It was an exceedingly dumb move on the part of the McCain campaign to allow Gibson and Couric to have long, drawn out interviews with Palin that they could later splice and edit to show whatever they chose. That just set things up for problems, and for questions about details few other candidates are asked about.
And, no, Parker’s made no good points because they were long, gotcha interviews designed to ask questions they knew a governor barely two weeks on a national ticket would not have dealt with. Bush, Reagan, Clinton and Carter as governors had long prep times for interviews before they announced a run for president because they planned to run and prepared, and had time to prepare.
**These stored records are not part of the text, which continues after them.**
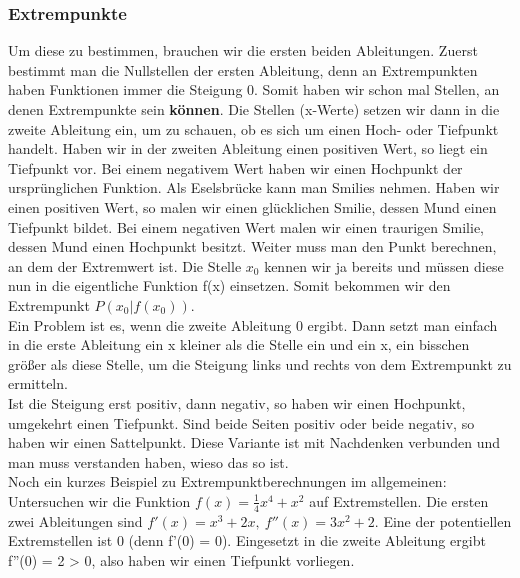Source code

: 	

	\subsubsection{Extrempunkte}
		Um diese zu bestimmen,  brauchen wir die ersten beiden Ableitungen. Zuerst
		bestimmt man die Nullstellen der ersten Ableitung, denn an Extrempunkten haben
		Funktionen immer die Steigung 0. Somit haben wir schon mal Stellen, an denen
		Extrempunkte sein \textbf{können}. Die Stellen (x-Werte) setzen wir dann in
		die zweite Ableitung ein, um zu schauen, ob es sich um einen Hoch- oder
		Tiefpunkt handelt. Haben wir in der zweiten Ableitung einen positiven Wert, so
		liegt ein Tiefpunkt vor. Bei einem negativem Wert haben wir einen Hochpunkt
		der ursprünglichen Funktion. Als Eselsbrücke kann man Smilies nehmen. Haben
		wir einen positiven Wert, so malen wir einen glücklichen Smilie, dessen Mund
		einen Tiefpunkt bildet. Bei einem negativen Wert malen wir einen traurigen
		Smilie, dessen Mund einen Hochpunkt besitzt. Weiter muss man den Punkt
		berechnen, an dem der Extremwert ist. Die Stelle \(x_0\) kennen wir ja bereits
		und müssen diese nun in die eigentliche Funktion f(x) einsetzen. Somit
		bekommen wir den Extrempunkt \(P(x_0|f(x_0))\).\\
		Ein Problem ist es, wenn die zweite Ableitung 0 ergibt. Dann setzt man einfach
		in die erste Ableitung ein x kleiner als die Stelle ein und ein x, ein
		bisschen größer als diese Stelle, um die Steigung links und rechts von dem
		Extrempunkt zu ermitteln. \\
		Ist die Steigung erst positiv, dann negativ, so haben wir einen Hochpunkt,
		umgekehrt einen Tiefpunkt. Sind beide Seiten positiv oder beide negativ, so
		haben wir einen Sattelpunkt. Diese Variante ist mit Nachdenken verbunden und
		man muss verstanden haben, wieso das so ist.\\
		Noch ein kurzes Beispiel zu Extrempunktberechnungen im allgemeinen:
		Untersuchen wir die Funktion \(f(x)=\frac{1}{4}x^4+x^2\) auf Extremstellen.
		Die ersten zwei Ableitungen sind \(f'(x)=x^3+2x,\ f''(x)=3x^2+2\). Eine der
		potentiellen Extremstellen ist 0 (denn f'(0) = 0). Eingesetzt in die zweite
		Ableitung ergibt f''(0) = 2 > 0, also haben wir einen Tiefpunkt vorliegen.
Palin had virtually no notice, and the little time she had was used to prepare for the convention, not for policy study on every imaginable issue.
I don’t think there has ever been a governor put on a national ticket so suddenly in our memory, with so little time to prepare. All that happened is a testament to the utter stupidity of the McCain campaign for allowing interviews of that length, with those particular journalists as Palin’s very first interviews after accepting the nomination.
Parker is a bogus conservative, piling on for some reason known only to her. Any half sensible person knows there is a lot to prepare for when going from governor to a national ticket, and no one has had less time to prepare than Governor Palin.
The McCain campaign handling of a very bright and capable, enormous addition to the ticket has been utterly and totally stupid and incompetent. The question is can she (and they) recover, or has their ineptness and hamhandedness tainted and diminished a bright young star in the party.
That’s what I know about this situation.
McCain needs to learn to let the MSM spit and fume and whine. They are not his friends (has he ever learned that), and he loses little or nothing by making them adapt to his timetable, and not the other way around.